» DATA SHOWN:

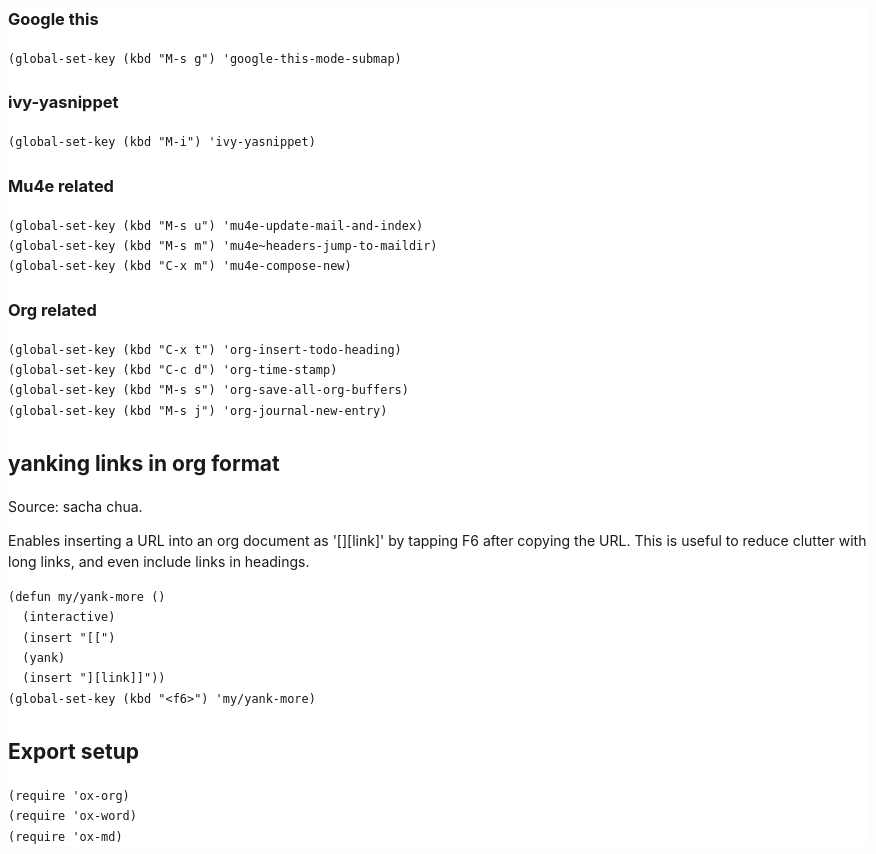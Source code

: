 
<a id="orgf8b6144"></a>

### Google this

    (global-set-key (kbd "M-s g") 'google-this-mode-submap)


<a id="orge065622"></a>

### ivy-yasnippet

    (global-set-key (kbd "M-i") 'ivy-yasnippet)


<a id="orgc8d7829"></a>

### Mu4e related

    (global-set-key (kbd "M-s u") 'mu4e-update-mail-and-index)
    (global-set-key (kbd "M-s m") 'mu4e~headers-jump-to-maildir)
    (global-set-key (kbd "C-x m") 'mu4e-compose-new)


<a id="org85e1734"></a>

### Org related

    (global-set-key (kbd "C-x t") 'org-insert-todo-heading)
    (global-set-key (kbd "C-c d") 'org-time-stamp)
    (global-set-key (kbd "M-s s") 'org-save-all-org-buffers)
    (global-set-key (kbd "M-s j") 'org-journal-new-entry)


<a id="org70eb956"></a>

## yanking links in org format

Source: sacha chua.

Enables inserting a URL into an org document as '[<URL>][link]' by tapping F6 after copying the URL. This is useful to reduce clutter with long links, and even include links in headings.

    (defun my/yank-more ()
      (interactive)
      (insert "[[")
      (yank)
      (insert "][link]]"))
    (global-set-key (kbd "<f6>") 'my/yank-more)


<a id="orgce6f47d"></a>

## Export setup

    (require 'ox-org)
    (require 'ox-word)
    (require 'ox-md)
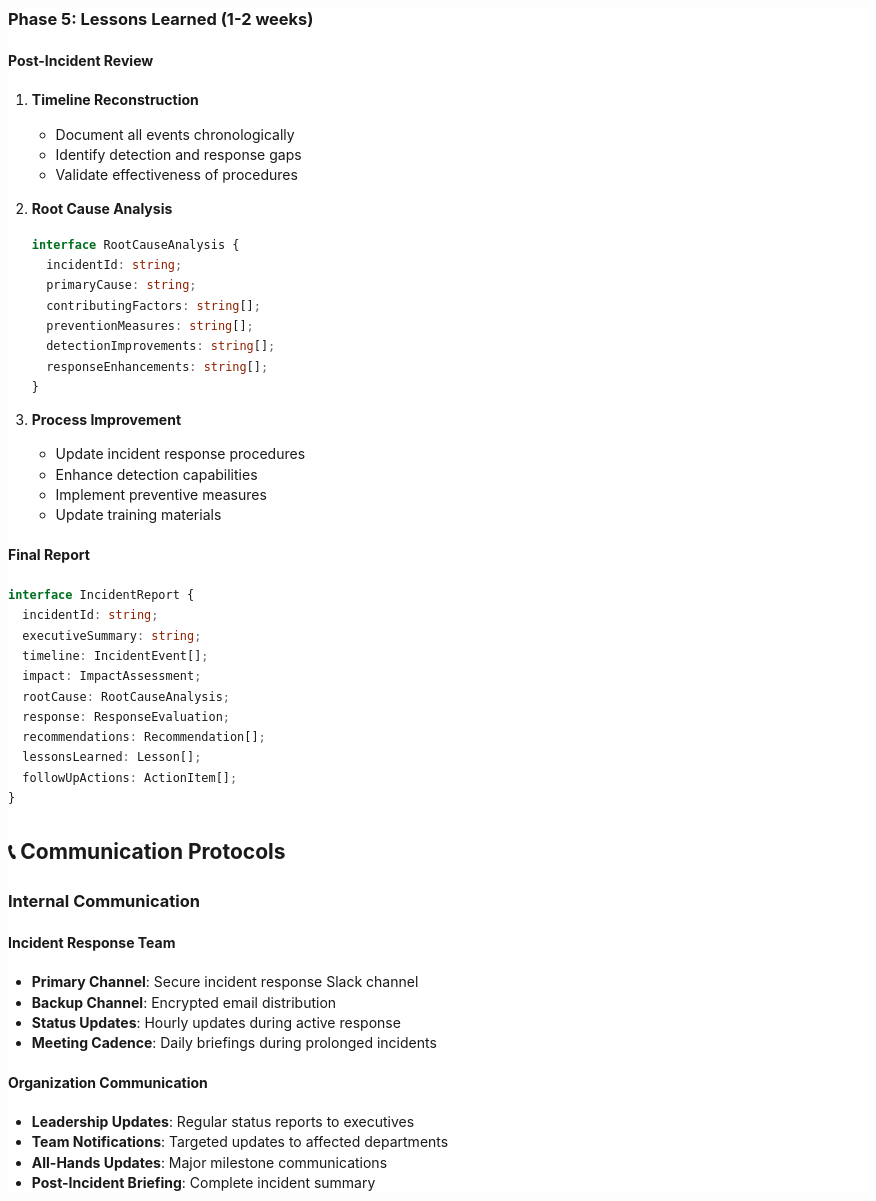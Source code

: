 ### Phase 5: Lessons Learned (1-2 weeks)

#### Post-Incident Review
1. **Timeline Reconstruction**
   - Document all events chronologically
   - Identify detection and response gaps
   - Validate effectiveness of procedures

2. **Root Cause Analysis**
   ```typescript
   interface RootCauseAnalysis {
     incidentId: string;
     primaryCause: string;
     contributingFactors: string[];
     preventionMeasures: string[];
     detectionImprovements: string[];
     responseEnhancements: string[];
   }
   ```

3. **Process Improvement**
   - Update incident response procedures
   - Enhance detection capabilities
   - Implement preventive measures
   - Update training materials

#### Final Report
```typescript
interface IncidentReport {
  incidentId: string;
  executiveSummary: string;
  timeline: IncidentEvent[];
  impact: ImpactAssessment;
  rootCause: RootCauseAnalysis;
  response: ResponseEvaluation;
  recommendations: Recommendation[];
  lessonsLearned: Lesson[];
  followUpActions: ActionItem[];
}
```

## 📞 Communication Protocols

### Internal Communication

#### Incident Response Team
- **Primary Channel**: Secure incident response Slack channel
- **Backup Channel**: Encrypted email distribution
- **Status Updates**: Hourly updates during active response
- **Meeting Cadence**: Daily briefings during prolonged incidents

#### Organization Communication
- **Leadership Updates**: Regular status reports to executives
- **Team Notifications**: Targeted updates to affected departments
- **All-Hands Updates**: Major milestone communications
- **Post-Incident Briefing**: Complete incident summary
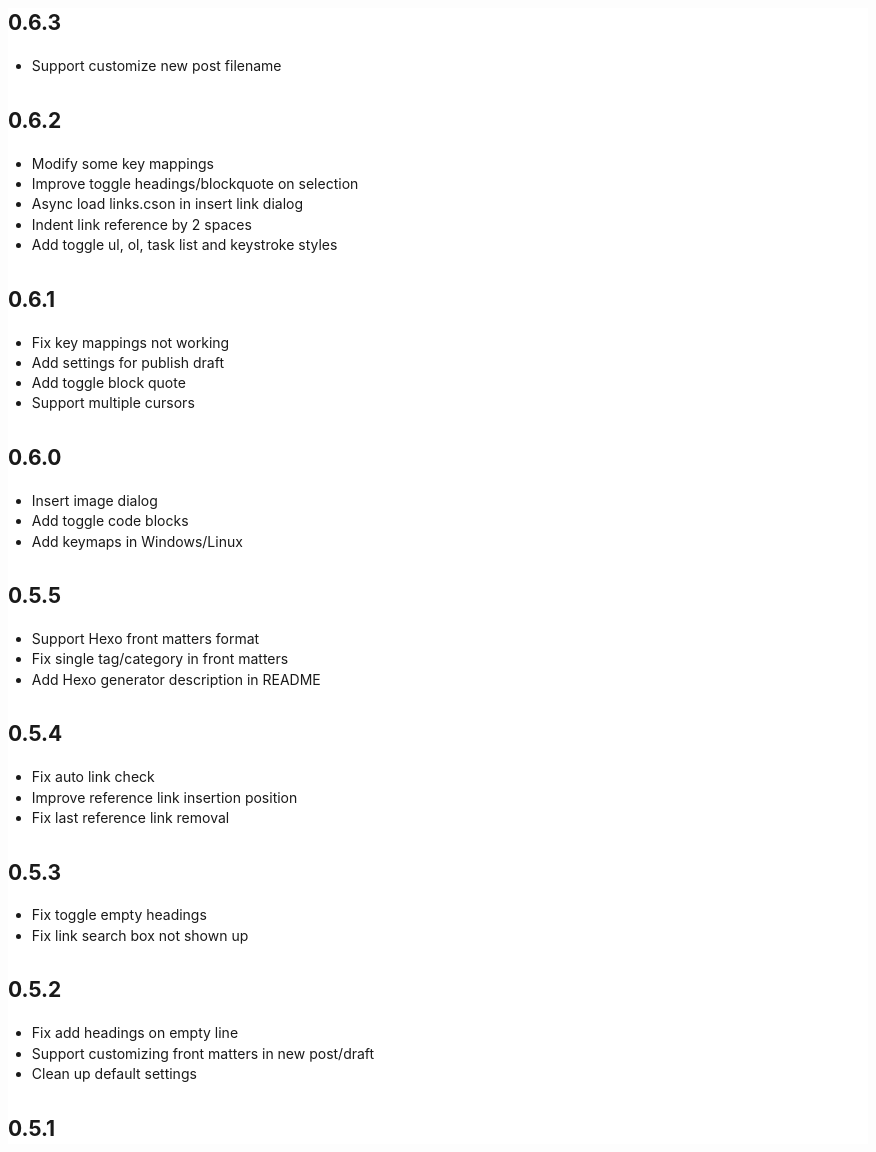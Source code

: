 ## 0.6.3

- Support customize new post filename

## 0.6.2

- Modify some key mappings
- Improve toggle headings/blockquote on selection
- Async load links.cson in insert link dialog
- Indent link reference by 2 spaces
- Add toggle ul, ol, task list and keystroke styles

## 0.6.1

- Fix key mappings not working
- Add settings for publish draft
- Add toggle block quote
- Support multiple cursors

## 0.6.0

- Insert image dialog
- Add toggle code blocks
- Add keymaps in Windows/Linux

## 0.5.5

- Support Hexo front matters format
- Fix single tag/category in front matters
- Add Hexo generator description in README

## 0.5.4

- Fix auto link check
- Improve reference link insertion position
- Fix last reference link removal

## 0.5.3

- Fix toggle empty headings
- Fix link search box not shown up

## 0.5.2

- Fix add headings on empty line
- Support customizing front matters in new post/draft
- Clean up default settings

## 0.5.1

* * *

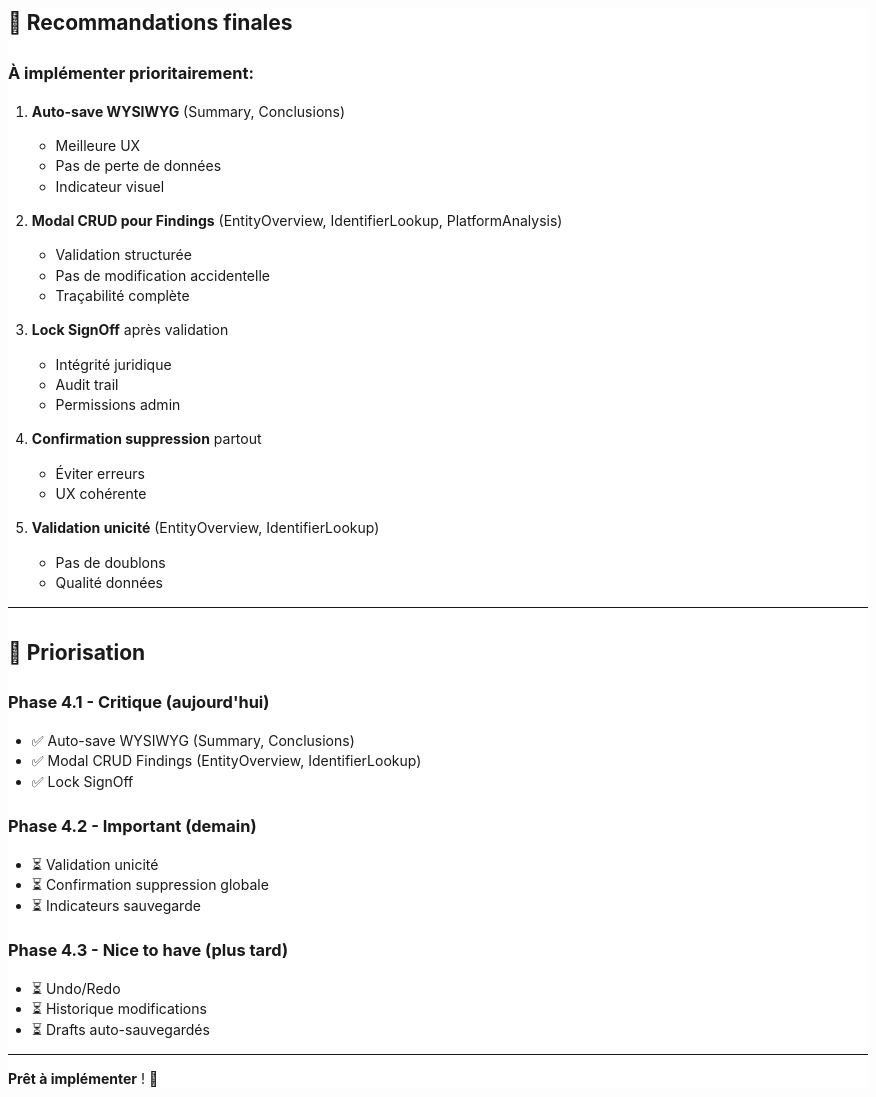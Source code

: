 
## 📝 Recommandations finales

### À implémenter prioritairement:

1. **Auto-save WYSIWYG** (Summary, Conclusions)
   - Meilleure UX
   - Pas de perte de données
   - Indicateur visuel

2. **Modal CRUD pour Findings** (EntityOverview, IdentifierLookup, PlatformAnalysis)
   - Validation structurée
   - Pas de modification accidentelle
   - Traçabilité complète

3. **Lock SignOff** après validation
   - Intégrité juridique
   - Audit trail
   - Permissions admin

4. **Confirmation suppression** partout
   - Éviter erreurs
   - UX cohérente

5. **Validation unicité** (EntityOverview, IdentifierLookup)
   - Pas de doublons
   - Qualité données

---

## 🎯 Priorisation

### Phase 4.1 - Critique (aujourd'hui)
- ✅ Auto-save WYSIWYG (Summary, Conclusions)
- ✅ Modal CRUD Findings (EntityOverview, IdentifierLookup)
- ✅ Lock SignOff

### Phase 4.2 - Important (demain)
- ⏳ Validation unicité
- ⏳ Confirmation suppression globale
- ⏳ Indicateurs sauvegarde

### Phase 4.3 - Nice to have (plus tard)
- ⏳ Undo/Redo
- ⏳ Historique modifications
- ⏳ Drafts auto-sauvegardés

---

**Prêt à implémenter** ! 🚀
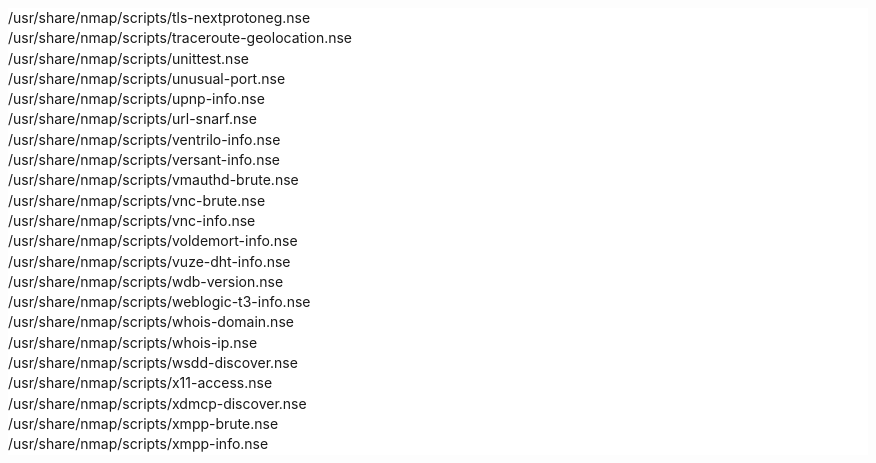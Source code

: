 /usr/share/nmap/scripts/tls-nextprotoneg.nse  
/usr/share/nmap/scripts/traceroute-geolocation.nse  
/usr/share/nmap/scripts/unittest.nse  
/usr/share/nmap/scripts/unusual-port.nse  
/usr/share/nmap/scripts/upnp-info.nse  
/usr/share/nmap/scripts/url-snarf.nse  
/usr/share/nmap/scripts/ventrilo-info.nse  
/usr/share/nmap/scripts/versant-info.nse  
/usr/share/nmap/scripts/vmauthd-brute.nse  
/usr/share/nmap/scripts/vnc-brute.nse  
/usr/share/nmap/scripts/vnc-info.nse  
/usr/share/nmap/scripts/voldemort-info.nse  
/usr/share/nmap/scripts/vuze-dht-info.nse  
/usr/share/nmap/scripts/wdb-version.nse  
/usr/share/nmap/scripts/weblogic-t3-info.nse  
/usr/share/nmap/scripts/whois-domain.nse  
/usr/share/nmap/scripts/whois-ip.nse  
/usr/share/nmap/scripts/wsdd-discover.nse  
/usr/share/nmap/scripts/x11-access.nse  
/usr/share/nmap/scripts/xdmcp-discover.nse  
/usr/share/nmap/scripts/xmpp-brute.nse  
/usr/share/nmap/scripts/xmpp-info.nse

» YOUR INSTRUCTIONS:
Go through the listing above and copy each line that contains "xmpp".

» WRITTEN ANSWER:
/usr/share/nmap/scripts/xmpp-brute.nse  
/usr/share/nmap/scripts/xmpp-info.nse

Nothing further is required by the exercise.